_WORK ORDER_
Using the material that follows, output exactly the lines from the one containing "of Passive Filtering" through the one containing "characterize the optimal", with both ends kept.

_SUPPLIED RECORDS_
****
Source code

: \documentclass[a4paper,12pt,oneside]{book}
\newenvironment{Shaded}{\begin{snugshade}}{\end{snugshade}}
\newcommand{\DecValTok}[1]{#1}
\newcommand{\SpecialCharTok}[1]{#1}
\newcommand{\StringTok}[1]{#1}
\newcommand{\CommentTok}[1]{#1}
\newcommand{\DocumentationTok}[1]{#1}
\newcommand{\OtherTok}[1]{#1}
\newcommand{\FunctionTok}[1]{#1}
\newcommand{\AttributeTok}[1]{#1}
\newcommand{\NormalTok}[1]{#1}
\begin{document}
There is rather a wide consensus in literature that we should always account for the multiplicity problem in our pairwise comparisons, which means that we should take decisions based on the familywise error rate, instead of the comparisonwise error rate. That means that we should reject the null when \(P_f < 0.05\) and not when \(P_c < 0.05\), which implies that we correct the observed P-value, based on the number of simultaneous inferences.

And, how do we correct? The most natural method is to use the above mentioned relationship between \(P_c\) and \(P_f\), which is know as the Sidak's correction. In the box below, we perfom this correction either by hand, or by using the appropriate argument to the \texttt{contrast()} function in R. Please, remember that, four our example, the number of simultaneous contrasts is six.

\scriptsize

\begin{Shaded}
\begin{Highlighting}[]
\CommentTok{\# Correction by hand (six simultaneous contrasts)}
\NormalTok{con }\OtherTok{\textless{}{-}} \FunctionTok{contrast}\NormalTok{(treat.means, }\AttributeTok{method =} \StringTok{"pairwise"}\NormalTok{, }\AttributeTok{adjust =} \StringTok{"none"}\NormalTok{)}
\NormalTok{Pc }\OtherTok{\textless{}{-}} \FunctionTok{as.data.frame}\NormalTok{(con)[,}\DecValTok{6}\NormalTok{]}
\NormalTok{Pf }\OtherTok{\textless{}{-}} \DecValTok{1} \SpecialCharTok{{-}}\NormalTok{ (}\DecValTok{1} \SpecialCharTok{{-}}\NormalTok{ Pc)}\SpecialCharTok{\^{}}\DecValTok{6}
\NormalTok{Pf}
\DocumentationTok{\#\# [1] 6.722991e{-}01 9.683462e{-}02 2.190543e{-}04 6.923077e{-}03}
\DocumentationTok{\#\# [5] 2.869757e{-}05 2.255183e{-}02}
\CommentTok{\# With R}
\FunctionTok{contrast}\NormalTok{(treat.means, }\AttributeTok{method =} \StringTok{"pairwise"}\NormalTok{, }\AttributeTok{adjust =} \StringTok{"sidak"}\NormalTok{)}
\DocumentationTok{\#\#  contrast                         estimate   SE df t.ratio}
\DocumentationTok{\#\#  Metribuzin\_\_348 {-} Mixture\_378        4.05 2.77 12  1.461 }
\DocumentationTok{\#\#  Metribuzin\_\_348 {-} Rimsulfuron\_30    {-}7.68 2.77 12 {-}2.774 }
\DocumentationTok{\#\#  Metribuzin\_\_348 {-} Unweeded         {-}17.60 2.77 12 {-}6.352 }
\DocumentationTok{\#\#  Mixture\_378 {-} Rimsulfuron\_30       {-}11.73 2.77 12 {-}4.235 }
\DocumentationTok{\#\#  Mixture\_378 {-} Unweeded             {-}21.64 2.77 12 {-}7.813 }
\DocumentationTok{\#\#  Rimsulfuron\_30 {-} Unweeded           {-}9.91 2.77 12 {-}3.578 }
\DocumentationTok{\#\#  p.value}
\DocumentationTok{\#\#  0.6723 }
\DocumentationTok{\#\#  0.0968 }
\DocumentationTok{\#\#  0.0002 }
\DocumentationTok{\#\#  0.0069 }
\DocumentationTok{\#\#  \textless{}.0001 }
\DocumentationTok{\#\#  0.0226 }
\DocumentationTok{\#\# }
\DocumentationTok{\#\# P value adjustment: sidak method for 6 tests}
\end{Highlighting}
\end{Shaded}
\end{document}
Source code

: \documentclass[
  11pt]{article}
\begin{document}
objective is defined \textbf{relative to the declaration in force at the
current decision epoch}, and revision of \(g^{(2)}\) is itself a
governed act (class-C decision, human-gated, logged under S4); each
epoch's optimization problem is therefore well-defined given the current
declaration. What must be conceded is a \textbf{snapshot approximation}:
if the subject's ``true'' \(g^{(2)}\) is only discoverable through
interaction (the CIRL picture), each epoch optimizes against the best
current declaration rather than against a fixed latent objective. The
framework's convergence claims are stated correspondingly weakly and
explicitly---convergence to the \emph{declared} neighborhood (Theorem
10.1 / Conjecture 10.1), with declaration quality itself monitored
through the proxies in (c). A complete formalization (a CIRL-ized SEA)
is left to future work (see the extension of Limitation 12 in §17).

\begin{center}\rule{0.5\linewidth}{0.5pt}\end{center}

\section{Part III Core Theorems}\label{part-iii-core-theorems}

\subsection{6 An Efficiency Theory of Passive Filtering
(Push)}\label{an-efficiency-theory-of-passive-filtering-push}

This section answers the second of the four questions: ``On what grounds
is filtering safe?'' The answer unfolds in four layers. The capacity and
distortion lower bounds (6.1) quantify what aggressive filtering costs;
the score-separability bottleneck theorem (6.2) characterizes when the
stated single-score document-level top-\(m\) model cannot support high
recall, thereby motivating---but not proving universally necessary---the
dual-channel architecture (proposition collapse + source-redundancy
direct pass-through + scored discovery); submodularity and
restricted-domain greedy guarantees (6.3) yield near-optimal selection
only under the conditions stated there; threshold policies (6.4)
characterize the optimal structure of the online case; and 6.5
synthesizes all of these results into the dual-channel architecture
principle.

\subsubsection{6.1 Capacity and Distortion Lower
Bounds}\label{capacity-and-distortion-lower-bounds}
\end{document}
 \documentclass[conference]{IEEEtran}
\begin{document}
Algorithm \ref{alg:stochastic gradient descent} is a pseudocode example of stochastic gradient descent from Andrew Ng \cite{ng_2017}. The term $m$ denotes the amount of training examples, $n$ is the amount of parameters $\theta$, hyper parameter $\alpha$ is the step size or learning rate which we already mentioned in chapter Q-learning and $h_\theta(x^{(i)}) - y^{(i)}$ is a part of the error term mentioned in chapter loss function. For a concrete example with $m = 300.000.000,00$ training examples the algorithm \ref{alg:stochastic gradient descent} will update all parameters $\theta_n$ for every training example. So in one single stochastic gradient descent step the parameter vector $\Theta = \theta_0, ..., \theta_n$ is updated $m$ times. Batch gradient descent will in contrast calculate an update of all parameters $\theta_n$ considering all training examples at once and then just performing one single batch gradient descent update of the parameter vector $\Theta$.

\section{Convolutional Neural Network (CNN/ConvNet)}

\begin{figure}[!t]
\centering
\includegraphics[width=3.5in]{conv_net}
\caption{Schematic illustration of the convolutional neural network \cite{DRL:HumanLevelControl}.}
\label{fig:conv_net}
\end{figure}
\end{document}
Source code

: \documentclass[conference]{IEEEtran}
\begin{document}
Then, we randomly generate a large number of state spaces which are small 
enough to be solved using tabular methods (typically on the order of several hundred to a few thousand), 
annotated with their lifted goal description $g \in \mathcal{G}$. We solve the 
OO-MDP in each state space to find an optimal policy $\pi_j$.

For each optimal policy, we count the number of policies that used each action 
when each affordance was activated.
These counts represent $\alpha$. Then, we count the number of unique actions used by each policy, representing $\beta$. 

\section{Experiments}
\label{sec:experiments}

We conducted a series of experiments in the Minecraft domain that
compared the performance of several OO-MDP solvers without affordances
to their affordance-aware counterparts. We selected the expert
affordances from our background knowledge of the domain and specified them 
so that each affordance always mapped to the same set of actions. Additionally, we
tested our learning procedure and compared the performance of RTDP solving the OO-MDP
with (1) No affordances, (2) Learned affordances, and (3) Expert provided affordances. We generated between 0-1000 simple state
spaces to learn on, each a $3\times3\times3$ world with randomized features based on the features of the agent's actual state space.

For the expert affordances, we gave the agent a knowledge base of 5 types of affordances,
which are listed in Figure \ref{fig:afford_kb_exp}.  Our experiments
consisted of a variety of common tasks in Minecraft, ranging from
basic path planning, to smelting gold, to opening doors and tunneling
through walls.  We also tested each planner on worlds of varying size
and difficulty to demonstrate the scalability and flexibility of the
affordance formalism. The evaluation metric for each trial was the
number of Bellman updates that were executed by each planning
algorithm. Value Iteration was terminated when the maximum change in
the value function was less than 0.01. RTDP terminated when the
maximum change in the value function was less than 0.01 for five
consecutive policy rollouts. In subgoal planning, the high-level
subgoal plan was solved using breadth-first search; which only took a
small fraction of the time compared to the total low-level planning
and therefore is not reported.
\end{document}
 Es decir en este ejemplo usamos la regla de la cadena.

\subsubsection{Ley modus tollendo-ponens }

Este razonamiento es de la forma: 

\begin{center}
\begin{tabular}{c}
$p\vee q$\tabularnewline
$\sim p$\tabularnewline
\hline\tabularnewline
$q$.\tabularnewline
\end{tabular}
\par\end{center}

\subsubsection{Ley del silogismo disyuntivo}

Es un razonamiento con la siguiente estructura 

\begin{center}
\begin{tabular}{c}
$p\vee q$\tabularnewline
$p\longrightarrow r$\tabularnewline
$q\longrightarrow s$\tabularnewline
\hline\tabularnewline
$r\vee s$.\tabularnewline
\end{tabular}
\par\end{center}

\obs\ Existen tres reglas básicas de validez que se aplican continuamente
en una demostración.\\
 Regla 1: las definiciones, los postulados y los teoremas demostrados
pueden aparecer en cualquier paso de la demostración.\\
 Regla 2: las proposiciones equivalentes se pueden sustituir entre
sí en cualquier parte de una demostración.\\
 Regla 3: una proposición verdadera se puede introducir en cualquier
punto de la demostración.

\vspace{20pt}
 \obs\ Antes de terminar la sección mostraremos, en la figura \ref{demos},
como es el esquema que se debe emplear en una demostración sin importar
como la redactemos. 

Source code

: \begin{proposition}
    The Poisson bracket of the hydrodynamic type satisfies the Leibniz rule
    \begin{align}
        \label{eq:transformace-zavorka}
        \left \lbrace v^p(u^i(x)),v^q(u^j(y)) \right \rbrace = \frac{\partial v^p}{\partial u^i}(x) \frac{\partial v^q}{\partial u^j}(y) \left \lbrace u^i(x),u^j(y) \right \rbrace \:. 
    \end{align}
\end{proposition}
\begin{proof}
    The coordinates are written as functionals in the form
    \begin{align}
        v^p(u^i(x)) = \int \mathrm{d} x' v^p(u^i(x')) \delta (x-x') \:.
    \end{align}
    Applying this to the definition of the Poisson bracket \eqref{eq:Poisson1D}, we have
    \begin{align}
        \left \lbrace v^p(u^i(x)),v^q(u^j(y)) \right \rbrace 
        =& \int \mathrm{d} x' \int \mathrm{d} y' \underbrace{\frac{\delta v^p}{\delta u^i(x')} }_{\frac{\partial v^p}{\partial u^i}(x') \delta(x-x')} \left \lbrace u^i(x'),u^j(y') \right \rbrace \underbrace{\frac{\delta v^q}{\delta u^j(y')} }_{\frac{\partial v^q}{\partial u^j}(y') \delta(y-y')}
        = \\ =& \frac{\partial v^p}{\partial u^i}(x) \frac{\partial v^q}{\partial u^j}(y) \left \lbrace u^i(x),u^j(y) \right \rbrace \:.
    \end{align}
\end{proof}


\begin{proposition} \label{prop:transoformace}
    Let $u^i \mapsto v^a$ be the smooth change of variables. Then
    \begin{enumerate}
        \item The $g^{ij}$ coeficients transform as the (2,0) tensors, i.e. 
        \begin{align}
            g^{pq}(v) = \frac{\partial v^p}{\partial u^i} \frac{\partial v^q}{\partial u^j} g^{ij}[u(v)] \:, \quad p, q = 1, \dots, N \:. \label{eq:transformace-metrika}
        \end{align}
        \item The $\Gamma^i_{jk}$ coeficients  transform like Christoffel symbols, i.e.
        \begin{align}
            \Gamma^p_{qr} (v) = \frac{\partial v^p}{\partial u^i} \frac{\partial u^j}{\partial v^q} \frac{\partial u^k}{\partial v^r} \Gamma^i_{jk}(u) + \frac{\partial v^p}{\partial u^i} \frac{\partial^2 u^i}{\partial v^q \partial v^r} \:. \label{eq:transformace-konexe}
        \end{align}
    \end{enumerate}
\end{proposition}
****
_ANSWER BOX_
\subsection{6 An Efficiency Theory of Passive Filtering
(Push)}\label{an-efficiency-theory-of-passive-filtering-push}

This section answers the second of the four questions: ``On what grounds
is filtering safe?'' The answer unfolds in four layers. The capacity and
distortion lower bounds (6.1) quantify what aggressive filtering costs;
the score-separability bottleneck theorem (6.2) characterizes when the
stated single-score document-level top-\(m\) model cannot support high
recall, thereby motivating---but not proving universally necessary---the
dual-channel architecture (proposition collapse + source-redundancy
direct pass-through + scored discovery); submodularity and
restricted-domain greedy guarantees (6.3) yield near-optimal selection
only under the conditions stated there; threshold policies (6.4)
characterize the optimal structure of the online case; and 6.5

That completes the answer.